[TASK STATEMENT]:
Reproduce every entry exactly and leave its pictures out.

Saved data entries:
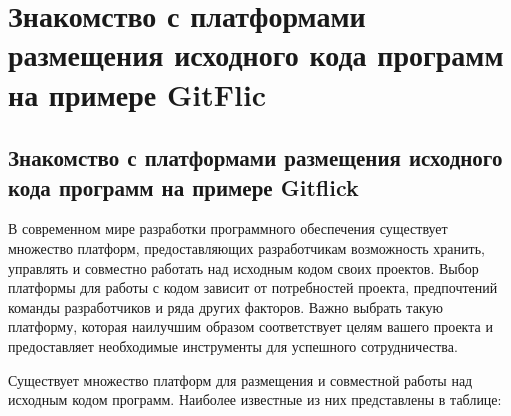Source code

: \documentclass[letterpaper,10pt,russian]{sphinxmanual}
\begin{document}
\chapter{Знакомство с платформами размещения исходного кода программ на примере GitFlic}
\label{\detokenize{index:gitflic}}
\sphinxstepscope


\section{Знакомство с платформами размещения исходного кода программ на примере Gitflick}
\label{\detokenize{educational_materials/team_work_on_a_gitflic/content:gitflick}}\label{\detokenize{educational_materials/team_work_on_a_gitflic/content::doc}}
\sphinxAtStartPar
В современном мире разработки программного обеспечения существует множество платформ, предоставляющих разработчикам возможность хранить, управлять и совместно работать над исходным кодом своих проектов. Выбор платформы для работы с кодом зависит от потребностей проекта, предпочтений команды разработчиков и ряда других факторов. Важно выбрать такую платформу, которая наилучшим образом соответствует целям вашего проекта и предоставляет необходимые инструменты для успешного сотрудничества.

\sphinxAtStartPar
Существует множество платформ для размещения и совместной работы над исходным кодом программ. Наиболее известные из них представлены в таблице:
\end{document}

[EXERCISE SOLUTION]:
Source code

: \documentclass[letterpaper,10pt,russian]{sphinxmanual}
\begin{document}
\chapter{Знакомство с платформами размещения исходного кода программ на примере GitFlic}
\label{\detokenize{index:gitflic}}
\sphinxstepscope


\section{Знакомство с платформами размещения исходного кода программ на примере Gitflick}
\label{\detokenize{educational_materials/team_work_on_a_gitflic/content:gitflick}}\label{\detokenize{educational_materials/team_work_on_a_gitflic/content::doc}}
\sphinxAtStartPar
В современном мире разработки программного обеспечения существует множество платформ, предоставляющих разработчикам возможность хранить, управлять и совместно работать над исходным кодом своих проектов. Выбор платформы для работы с кодом зависит от потребностей проекта, предпочтений команды разработчиков и ряда других факторов. Важно выбрать такую платформу, которая наилучшим образом соответствует целям вашего проекта и предоставляет необходимые инструменты для успешного сотрудничества.

\sphinxAtStartPar
Существует множество платформ для размещения и совместной работы над исходным кодом программ. Наиболее известные из них представлены в таблице:
\end{document}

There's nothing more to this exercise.